**Available records**:

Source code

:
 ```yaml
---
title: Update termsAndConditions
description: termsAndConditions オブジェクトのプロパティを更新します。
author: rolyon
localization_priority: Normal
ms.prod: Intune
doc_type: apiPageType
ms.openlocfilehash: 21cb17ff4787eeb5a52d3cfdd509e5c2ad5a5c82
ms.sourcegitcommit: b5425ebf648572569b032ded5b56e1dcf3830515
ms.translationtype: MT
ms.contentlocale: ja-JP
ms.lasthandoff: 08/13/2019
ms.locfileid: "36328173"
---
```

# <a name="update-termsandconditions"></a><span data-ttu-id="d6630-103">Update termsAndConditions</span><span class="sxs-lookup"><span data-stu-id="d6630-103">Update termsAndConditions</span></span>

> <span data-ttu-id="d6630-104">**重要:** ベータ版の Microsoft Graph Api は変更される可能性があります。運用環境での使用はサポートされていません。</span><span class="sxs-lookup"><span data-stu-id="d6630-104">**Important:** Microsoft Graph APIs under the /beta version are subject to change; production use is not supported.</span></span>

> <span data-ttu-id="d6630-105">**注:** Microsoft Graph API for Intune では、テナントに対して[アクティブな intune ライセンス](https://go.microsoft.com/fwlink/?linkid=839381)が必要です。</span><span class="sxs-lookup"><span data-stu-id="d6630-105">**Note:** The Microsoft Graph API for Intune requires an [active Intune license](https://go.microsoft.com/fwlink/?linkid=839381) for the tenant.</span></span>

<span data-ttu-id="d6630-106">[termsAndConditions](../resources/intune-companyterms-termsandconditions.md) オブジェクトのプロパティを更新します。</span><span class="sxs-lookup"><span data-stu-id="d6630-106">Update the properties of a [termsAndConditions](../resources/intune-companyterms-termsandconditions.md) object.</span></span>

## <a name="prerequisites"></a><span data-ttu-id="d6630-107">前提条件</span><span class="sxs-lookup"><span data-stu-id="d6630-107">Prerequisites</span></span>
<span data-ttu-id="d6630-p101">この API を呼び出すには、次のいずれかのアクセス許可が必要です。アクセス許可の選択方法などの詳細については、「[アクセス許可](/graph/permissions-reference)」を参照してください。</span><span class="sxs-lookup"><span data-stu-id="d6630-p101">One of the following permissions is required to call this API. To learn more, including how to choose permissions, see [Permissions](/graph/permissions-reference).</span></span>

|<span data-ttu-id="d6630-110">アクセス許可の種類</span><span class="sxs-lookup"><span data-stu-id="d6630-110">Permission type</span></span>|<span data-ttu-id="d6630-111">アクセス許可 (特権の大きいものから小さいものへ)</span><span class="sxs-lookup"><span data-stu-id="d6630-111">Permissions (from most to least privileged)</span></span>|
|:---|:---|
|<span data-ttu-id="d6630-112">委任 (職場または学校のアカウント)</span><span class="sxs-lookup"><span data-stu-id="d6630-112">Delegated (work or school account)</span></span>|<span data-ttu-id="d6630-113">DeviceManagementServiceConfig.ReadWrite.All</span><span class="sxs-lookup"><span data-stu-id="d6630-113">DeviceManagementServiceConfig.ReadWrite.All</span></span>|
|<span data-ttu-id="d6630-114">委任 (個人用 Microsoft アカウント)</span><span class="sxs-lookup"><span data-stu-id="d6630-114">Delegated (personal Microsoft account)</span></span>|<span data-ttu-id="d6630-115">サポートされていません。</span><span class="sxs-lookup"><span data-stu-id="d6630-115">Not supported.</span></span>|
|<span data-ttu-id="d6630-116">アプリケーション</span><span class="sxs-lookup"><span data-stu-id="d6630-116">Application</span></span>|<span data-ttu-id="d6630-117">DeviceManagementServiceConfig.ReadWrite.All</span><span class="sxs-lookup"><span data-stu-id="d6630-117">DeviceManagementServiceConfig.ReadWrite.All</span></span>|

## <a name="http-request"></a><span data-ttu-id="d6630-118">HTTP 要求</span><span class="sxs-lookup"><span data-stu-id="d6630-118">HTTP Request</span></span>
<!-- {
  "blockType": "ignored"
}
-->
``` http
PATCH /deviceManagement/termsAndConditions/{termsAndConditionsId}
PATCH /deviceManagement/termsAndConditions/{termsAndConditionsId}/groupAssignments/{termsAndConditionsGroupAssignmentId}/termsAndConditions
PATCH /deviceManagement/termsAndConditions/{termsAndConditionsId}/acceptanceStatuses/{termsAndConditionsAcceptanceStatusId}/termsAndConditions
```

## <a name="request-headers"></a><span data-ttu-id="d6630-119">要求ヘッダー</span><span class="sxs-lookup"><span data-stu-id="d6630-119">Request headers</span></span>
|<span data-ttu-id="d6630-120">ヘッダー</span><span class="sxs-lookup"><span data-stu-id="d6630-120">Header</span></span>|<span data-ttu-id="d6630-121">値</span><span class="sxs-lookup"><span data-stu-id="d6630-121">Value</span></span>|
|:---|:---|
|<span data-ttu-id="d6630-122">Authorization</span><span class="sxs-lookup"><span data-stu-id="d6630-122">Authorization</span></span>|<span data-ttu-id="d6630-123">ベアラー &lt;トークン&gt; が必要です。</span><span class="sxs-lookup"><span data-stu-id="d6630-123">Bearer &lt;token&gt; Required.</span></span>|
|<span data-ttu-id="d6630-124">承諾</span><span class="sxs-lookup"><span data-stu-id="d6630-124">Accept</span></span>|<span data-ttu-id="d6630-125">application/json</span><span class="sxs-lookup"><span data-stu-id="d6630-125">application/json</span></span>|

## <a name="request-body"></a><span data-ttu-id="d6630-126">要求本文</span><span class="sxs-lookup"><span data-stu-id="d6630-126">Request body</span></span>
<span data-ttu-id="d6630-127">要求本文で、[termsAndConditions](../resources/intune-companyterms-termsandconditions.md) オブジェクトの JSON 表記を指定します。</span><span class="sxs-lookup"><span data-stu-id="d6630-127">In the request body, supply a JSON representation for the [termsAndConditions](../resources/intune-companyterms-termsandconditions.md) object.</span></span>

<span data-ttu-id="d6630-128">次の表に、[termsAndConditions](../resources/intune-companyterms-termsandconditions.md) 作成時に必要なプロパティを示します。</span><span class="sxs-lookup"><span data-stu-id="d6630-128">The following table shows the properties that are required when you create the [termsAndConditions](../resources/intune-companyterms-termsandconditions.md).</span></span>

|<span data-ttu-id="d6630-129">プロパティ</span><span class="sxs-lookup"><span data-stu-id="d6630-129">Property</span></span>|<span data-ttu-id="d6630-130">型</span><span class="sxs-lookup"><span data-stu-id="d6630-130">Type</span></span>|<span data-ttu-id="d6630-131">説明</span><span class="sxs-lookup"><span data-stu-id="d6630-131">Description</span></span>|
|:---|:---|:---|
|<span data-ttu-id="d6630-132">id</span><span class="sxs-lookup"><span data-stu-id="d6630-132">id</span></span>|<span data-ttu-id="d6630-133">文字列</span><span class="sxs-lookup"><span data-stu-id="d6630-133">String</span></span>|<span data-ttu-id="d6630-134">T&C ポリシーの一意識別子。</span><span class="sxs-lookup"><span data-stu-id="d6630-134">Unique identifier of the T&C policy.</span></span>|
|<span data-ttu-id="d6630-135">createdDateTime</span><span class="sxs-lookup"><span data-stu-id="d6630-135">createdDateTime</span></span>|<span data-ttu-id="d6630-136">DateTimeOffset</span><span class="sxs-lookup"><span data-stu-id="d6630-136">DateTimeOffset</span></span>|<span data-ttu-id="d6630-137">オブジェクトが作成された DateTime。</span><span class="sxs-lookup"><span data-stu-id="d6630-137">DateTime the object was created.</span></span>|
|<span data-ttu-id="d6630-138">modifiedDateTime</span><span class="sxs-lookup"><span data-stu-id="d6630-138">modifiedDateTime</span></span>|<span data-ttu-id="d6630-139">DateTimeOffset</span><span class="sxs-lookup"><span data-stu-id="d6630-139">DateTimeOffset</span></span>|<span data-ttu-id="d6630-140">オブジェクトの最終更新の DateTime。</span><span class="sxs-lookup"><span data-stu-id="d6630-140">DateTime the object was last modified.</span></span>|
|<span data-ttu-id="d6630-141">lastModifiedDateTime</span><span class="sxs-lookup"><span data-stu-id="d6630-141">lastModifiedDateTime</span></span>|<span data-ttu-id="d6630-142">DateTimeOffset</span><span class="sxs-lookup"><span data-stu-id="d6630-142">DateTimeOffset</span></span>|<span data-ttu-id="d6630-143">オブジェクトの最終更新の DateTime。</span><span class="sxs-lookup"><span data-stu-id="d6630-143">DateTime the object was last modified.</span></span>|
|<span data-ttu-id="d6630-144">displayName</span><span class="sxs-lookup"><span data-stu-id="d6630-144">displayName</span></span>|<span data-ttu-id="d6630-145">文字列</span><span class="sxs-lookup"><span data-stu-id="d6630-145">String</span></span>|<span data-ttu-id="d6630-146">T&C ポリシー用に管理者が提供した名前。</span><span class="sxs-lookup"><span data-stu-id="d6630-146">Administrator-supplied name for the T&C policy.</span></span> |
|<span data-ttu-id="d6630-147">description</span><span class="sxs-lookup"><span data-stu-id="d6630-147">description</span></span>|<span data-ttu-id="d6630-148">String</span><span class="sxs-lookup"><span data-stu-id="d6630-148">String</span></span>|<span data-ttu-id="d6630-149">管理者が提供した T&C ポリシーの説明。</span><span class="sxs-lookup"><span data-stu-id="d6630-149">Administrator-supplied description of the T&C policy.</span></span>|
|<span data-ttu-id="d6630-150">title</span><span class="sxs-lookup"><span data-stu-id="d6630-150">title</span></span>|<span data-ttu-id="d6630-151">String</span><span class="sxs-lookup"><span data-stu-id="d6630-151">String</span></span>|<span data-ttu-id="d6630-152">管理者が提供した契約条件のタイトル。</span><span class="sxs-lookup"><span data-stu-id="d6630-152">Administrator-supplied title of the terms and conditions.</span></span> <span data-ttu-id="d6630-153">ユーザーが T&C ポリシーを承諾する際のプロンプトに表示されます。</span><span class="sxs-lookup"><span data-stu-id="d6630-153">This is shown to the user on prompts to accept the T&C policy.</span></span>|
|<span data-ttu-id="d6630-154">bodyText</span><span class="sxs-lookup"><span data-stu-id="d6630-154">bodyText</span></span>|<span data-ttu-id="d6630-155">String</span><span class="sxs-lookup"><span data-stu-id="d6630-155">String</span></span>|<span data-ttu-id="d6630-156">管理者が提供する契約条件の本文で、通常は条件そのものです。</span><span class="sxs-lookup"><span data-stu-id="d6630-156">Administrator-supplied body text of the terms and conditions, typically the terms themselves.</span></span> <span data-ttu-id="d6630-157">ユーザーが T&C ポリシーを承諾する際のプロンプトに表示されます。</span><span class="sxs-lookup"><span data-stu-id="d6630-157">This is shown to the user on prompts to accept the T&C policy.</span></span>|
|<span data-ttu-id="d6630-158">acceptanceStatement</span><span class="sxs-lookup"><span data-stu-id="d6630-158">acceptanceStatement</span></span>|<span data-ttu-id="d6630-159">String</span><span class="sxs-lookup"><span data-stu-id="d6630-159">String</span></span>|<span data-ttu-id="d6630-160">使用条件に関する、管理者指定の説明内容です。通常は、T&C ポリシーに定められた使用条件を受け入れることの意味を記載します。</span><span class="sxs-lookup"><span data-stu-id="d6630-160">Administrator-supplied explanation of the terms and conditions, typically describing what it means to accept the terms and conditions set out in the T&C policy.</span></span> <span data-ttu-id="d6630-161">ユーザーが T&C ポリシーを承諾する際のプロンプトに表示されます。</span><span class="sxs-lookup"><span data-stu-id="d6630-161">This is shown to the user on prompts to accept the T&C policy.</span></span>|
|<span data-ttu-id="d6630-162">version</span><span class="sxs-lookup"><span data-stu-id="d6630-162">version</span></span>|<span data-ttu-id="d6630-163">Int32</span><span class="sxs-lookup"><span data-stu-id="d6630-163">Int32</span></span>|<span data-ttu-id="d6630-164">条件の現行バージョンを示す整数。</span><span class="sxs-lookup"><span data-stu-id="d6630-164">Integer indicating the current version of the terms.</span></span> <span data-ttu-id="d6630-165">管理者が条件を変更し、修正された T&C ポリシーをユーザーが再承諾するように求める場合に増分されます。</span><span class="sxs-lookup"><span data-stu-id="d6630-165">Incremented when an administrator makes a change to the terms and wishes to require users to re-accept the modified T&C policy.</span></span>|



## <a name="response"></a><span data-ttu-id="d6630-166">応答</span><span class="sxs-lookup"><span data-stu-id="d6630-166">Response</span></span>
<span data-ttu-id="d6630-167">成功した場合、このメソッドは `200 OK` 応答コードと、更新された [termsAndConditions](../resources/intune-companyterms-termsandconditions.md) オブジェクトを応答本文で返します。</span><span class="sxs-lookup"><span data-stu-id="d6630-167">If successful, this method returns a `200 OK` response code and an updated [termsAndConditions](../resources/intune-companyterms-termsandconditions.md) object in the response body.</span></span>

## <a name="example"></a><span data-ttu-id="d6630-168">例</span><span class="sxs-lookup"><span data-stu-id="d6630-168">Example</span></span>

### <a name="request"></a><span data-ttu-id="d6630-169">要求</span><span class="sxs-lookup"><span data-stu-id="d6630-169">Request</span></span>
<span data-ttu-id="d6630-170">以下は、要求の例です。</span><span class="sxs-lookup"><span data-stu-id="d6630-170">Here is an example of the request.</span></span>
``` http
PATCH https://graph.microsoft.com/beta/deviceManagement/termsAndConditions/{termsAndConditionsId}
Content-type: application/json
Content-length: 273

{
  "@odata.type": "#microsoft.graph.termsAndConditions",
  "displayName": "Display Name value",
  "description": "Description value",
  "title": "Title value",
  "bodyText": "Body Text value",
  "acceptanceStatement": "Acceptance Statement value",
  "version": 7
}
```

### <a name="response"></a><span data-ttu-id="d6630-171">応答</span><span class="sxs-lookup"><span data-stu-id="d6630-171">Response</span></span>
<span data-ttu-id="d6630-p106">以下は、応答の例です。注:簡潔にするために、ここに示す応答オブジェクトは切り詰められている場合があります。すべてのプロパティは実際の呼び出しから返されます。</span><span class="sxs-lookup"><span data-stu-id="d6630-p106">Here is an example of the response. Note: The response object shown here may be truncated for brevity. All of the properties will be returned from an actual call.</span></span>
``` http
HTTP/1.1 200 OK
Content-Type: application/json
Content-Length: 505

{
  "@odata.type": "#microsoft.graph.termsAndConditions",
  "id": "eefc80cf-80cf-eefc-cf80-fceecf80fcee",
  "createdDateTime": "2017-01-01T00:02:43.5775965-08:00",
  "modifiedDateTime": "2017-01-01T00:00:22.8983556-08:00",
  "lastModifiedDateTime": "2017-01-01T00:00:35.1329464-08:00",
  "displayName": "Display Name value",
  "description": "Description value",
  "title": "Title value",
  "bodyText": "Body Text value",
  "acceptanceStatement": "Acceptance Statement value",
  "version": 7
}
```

**Your task**: In the material, find each line with the word "code" and list it.

**Answer to the problem**:
Source code
<span data-ttu-id="d6630-167">成功した場合、このメソッドは `200 OK` 応答コードと、更新された [termsAndConditions](../resources/intune-companyterms-termsandconditions.md) オブジェクトを応答本文で返します。</span><span class="sxs-lookup"><span data-stu-id="d6630-167">If successful, this method returns a `200 OK` response code and an updated [termsAndConditions](../resources/intune-companyterms-termsandconditions.md) object in the response body.</span></span>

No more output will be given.